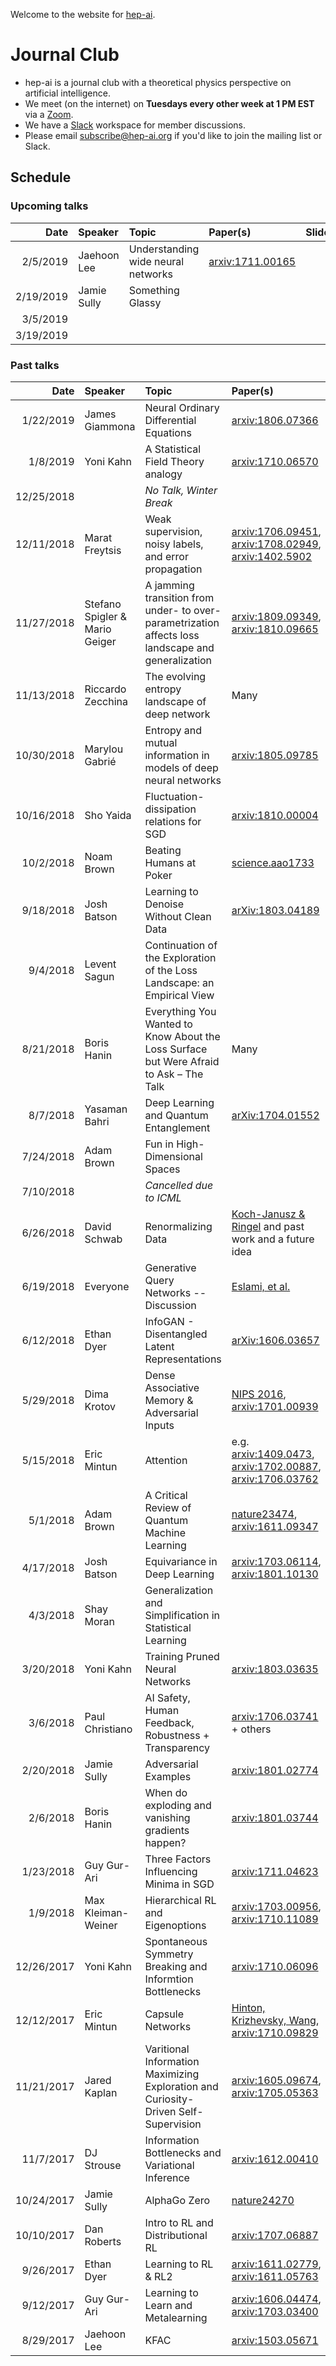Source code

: Welcome to the website for [hep-ai](https://hep-ai.org).



# Journal Club

* hep-ai is a journal club with a theoretical physics perspective on artificial intelligence.
* We meet (on the internet) on **Tuesdays every other week at 1 PM EST** via a [Zoom](https://zoom.us/).
* We have a [Slack](https://slack.com/) workspace for member discussions.
* Please email [subscribe@hep-ai.org](mailto:subscribe@hep-ai.org) if you'd like to join the mailing list or Slack.

## Schedule

### Upcoming talks

| Date | Speaker | Topic | Paper(s) | Slides |
| ----:|:------- | :---- |:-------- | :----- | 
| 2/5/2019 | Jaehoon Lee | Understanding wide neural networks  | [arxiv:1711.00165](https://arxiv.org/abs/1711.00165) |  |
| 2/19/2019 | Jamie Sully | Something Glassy |  |  |
| 3/5/2019 |  |  |  |  |
| 3/19/2019 |  |  |  |  |


### Past talks

| Date | Speaker | Topic | Paper(s) | Slides |
| ----:|:------- | :---- |:-------- | :----- |
| 1/22/2019 | James Giammona  | Neural Ordinary Differential Equations | [arxiv:1806.07366](https://arxiv.org/abs/1806.07366) | [Yes](slides/2019-01-22.pptx) |
| 1/8/2019 | Yoni Kahn | A Statistical Field Theory analogy | [arxiv:1710.06570](https://arxiv.org/abs/1710.06570) | [Yes](slides/2019-01-08.pdf) |
| 12/25/2018 |  | _No Talk, Winter Break_ |  |  |
| 12/11/2018 | Marat Freytsis | Weak supervision, noisy labels, and error propagation | [arxiv:1706.09451](https://arxiv.org/abs/1706.09451), [arxiv:1708.02949](https://arxiv.org/abs/1708.02949), [arxiv:1402.5902](https://arxiv.org/abs/1402.5902)  | [Yes](slides/2018-12-11.pdf) |
| 11/27/2018 | Stefano Spigler & Mario Geiger | A jamming transition from under- to over-parametrization affects loss landscape and generalization | [arxiv:1809.09349](https://arxiv.org/abs/1809.09349), [arxiv:1810.09665](https://arxiv.org/abs/1810.09665) | [Yes](https://slides.com/vonspigler/jamming-transition-hep-ai-final/) |
| 11/13/2018 | Riccardo Zecchina | The evolving entropy landscape of deep network | Many |  |
| 10/30/2018 | Marylou Gabrié | Entropy and mutual information in models of deep neural networks  | [arxiv:1805.09785](https://arxiv.org/abs/1805.09785) | [Yes](slides/2018-10-30.pdf) |
| 10/16/2018 | Sho Yaida | Fluctuation-dissipation relations for SGD | [arxiv:1810.00004](https://arxiv.org/abs/1810.00004) | [Yes](slides/2018-10-16.pptx)|
| 10/2/2018 | Noam Brown | Beating Humans at Poker | [science.aao1733](http://science.sciencemag.org/content/early/2017/12/15/science.aao1733) | |
| 9/18/2018 | Josh Batson | Learning to Denoise Without Clean Data | [arXiv:1803.04189](https://arxiv.org/abs/1803.04189) | [Yes](slides/2018-09-18.pdf) |
| 9/4/2018 | Levent Sagun | Continuation of the Exploration of the Loss Landscape: an Empirical View | | [Yes](slides/2018-09-04.pdf) |
| 8/21/2018 | Boris Hanin  | Everything You Wanted to Know About the Loss Surface but Were Afraid to Ask – The Talk | Many | [Yes](slides/2018-08-21.pdf) |
| 8/7/2018 | Yasaman Bahri | Deep Learning and Quantum Entanglement | [arXiv:1704.01552](https://arxiv.org/abs/1704.01552) | [Yes](slides/2018-08-07.pdf) |
| 7/24/2018 | Adam Brown | Fun in High-Dimensional Spaces |  | |
| 7/10/2018 | | _Cancelled due to ICML_ | | |
| 6/26/2018 | David Schwab | Renormalizing Data | [Koch-Janusz & Ringel](https://www.nature.com/articles/s41567-018-0081-4) and past work and a future idea | Not Yet|
| 6/19/2018 | Everyone | Generative Query Networks -- Discussion | [Eslami, et al.](http://science.sciencemag.org/content/360/6394/1204) | No |
| 6/12/2018 | Ethan Dyer | InfoGAN - Disentangled Latent Representations | [arXiv:1606.03657](https://arxiv.org/abs/1606.03657) |[Yes](slides/2018-06-12.key) |
| 5/29/2018 | Dima Krotov | Dense Associative Memory & Adversarial Inputs | [NIPS 2016](http://papers.nips.cc/paper/6121-dense-associative-memory-for-pattern-recognition.pdf), [arxiv:1701.00939](https://arxiv.org/abs/1701.00939) | [Yes](slides/2018-05-29.pdf) |
| 5/15/2018 | Eric Mintun | Attention | e.g. [arxiv:1409.0473](https://arxiv.org/abs/1409.0473), [arxiv:1702.00887](https://arxiv.org/abs/1702.00887), [arxiv:1706.03762](https://arxiv.org/abs/1706.03762) |[Yes](slides/2018-05-15.pdf) |
| 5/1/2018 | Adam Brown | A Critical Review of Quantum Machine Learning | [nature23474](https://www.nature.com/articles/nature23474), [arxiv:1611.09347](https://arxiv.org/abs/1611.09347) | [Yes](slides/2018-05-01.pdf) |
| 4/17/2018 | Josh Batson | Equivariance in Deep Learning | [arxiv:1703.06114](https://arxiv.org/abs/1703.06114), [arxiv:1801.10130](https://arxiv.org/abs/1801.10130) | [Yes](slides/2018-04-17.pdf) |
| 4/3/2018 | Shay Moran | Generalization and Simplification in Statistical Learning | | [Yes](slides/2018-04-03.pdf) |
| 3/20/2018 | Yoni Kahn | Training Pruned Neural Networks | [arxiv:1803.03635](https://arxiv.org/abs/1803.03635) | No |
| 3/6/2018 | Paul Christiano | AI Safety, Human Feedback, Robustness + Transparency | [arxiv:1706.03741](https://arxiv.org/abs/1706.03741) + others | [Yes](slides/2018-03-06.key)|
| 2/20/2018 | Jamie Sully | Adversarial Examples | [arxiv:1801.02774](https://arxiv.org/abs/1801.02774) | [Yes](slides/2018-02-20.pptx) |
| 2/6/2018 | Boris Hanin | When do exploding and vanishing gradients happen? | [arxiv:1801.03744](https://arxiv.org/abs/1801.03744) | [Yes](slides/2018-02-06.pdf) |
| 1/23/2018 | Guy Gur-Ari | Three Factors Influencing Minima in SGD| [arxiv:1711.04623](https://arxiv.org/abs/1711.04623) | [Yes](slides/2018-01-23.pdf) |
| 1/9/2018 | Max Kleiman-Weiner | Hierarchical RL and Eigenoptions | [arxiv:1703.00956](https://arxiv.org/abs/1703.00956), [arxiv:1710.11089](https://arxiv.org/abs/1710.11089) | [Yes](slides/2018-01-09.key) |
| 12/26/2017 | Yoni Kahn | Spontaneous Symmetry Breaking and Informtion Bottlenecks | [arxiv:1710.06096](https://arxiv.org/abs/1710.06096) | [Yes](slides/2017-12-26.pdf) |
| 12/12/2017 | Eric Mintun | Capsule Networks | [Hinton, Krizhevsky, Wang](http://www.cs.toronto.edu/~fritz/absps/transauto6.pdf), [arxiv:1710.09829](https://arxiv.org/abs/1710.09829) | [Yes](slides/2017-12-12.pdf) |
| 11/21/2017 | Jared Kaplan | Varitional Information Maximizing Exploration and Curiosity-Driven Self-Supervision | [arxiv:1605.09674](https://arxiv.org/abs/1605.09674), [arxiv:1705.05363](https://arxiv.org/abs/1705.05363) | [Yes](slides/2017-11-21.key) |
| 11/7/2017 | DJ Strouse | Information Bottlenecks and Variational Inference | [arxiv:1612.00410](https://arxiv.org/abs/1612.00410) | No |
| 10/24/2017 | Jamie Sully | AlphaGo Zero | [nature24270](https://www.nature.com/articles/nature24270) | [Yes](slides/2017-10-24.pptx) |
| 10/10/2017 | Dan Roberts | Intro to RL and Distributional RL | [arxiv:1707.06887](https://arxiv.org/abs/1707.06887) | [Yes](slides/2017-10-10.pdf) |
| 9/26/2017 | Ethan Dyer | Learning to RL & RL2 | [arxiv:1611.02779](https://arxiv.org/abs/1611.02779), [arxiv:1611.05763](https://arxiv.org/abs/1611.05763) | [Yes](slides/2017-09-26.pdf) |
| 9/12/2017 | Guy Gur-Ari | Learning to Learn and Metalearning | [arxiv:1606.04474](https://arxiv.org/abs/1606.04474), [arxiv:1703.03400](https://arxiv.org/abs/1703.03400) | [Yes](slides/2017-09-12.pdf) |
| 8/29/2017 | Jaehoon Lee | KFAC | [arxiv:1503.05671](https://arxiv.org/abs/1503.05671) | No |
════════
*Work instructions*
Using the listing above, return word for word each line from the one that has "11/13/2018 | Riccardo" through the one that has "9/18/2018 | Josh", and no line outside that range.

*Result*
| 11/13/2018 | Riccardo Zecchina | The evolving entropy landscape of deep network | Many |  |
| 10/30/2018 | Marylou Gabrié | Entropy and mutual information in models of deep neural networks  | [arxiv:1805.09785](https://arxiv.org/abs/1805.09785) | [Yes](slides/2018-10-30.pdf) |
| 10/16/2018 | Sho Yaida | Fluctuation-dissipation relations for SGD | [arxiv:1810.00004](https://arxiv.org/abs/1810.00004) | [Yes](slides/2018-10-16.pptx)|
| 10/2/2018 | Noam Brown | Beating Humans at Poker | [science.aao1733](http://science.sciencemag.org/content/early/2017/12/15/science.aao1733) | |
| 9/18/2018 | Josh Batson | Learning to Denoise Without Clean Data | [arXiv:1803.04189](https://arxiv.org/abs/1803.04189) | [Yes](slides/2018-09-18.pdf) |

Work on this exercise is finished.